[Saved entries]
--

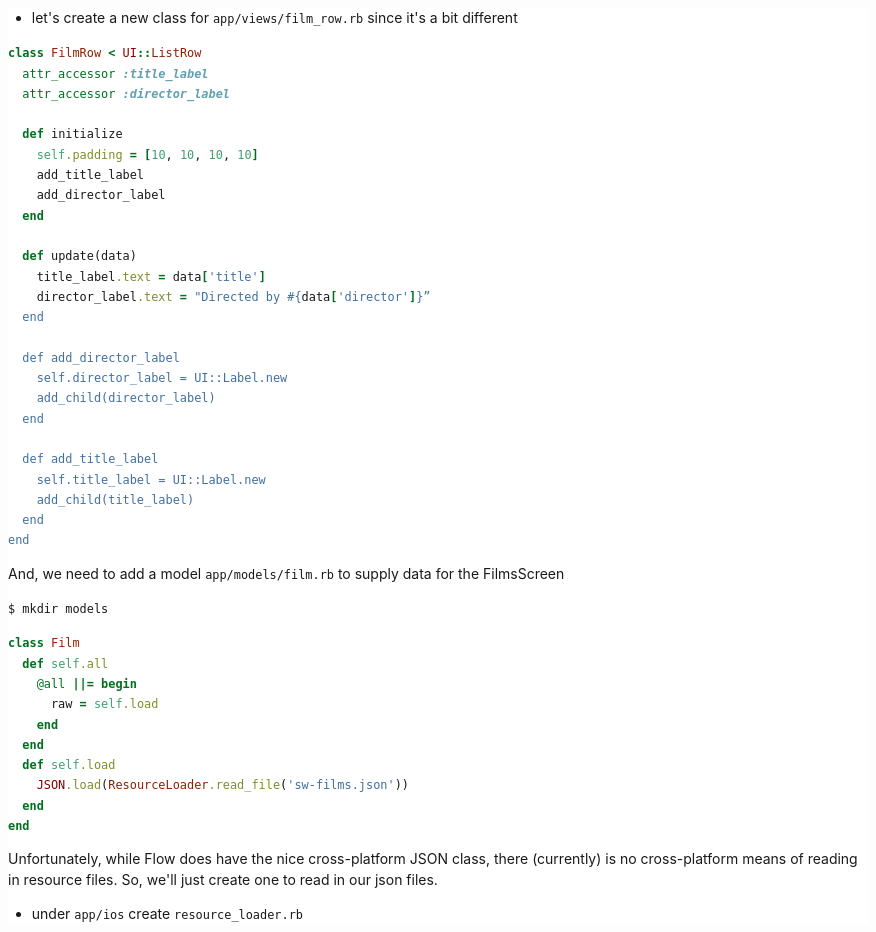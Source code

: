 - let's create a new class for `app/views/film_row.rb` since it's a bit different

```ruby
class FilmRow < UI::ListRow
  attr_accessor :title_label
  attr_accessor :director_label
  
  def initialize
    self.padding = [10, 10, 10, 10]
    add_title_label
    add_director_label
  end
  
  def update(data)
    title_label.text = data['title']
    director_label.text = "Directed by #{data['director']}”
  end
  
  def add_director_label
    self.director_label = UI::Label.new
    add_child(director_label)
  end
  
  def add_title_label
    self.title_label = UI::Label.new
    add_child(title_label)
  end
end
```

And, we need to add a model `app/models/film.rb` to supply data for the FilmsScreen

```bash
$ mkdir models
```

```ruby
class Film
  def self.all
    @all ||= begin
      raw = self.load
    end
  end
  def self.load
    JSON.load(ResourceLoader.read_file('sw-films.json'))
  end
end
```

Unfortunately, while Flow does have the nice cross-platform JSON class, there (currently) is no cross-platform means of reading in resource files.  So, we'll just create one to read in our json files.

- under `app/ios` create `resource_loader.rb`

--

Find the number of lines in the records that contain "data", and write that number only.

▸ Exercise answer: 4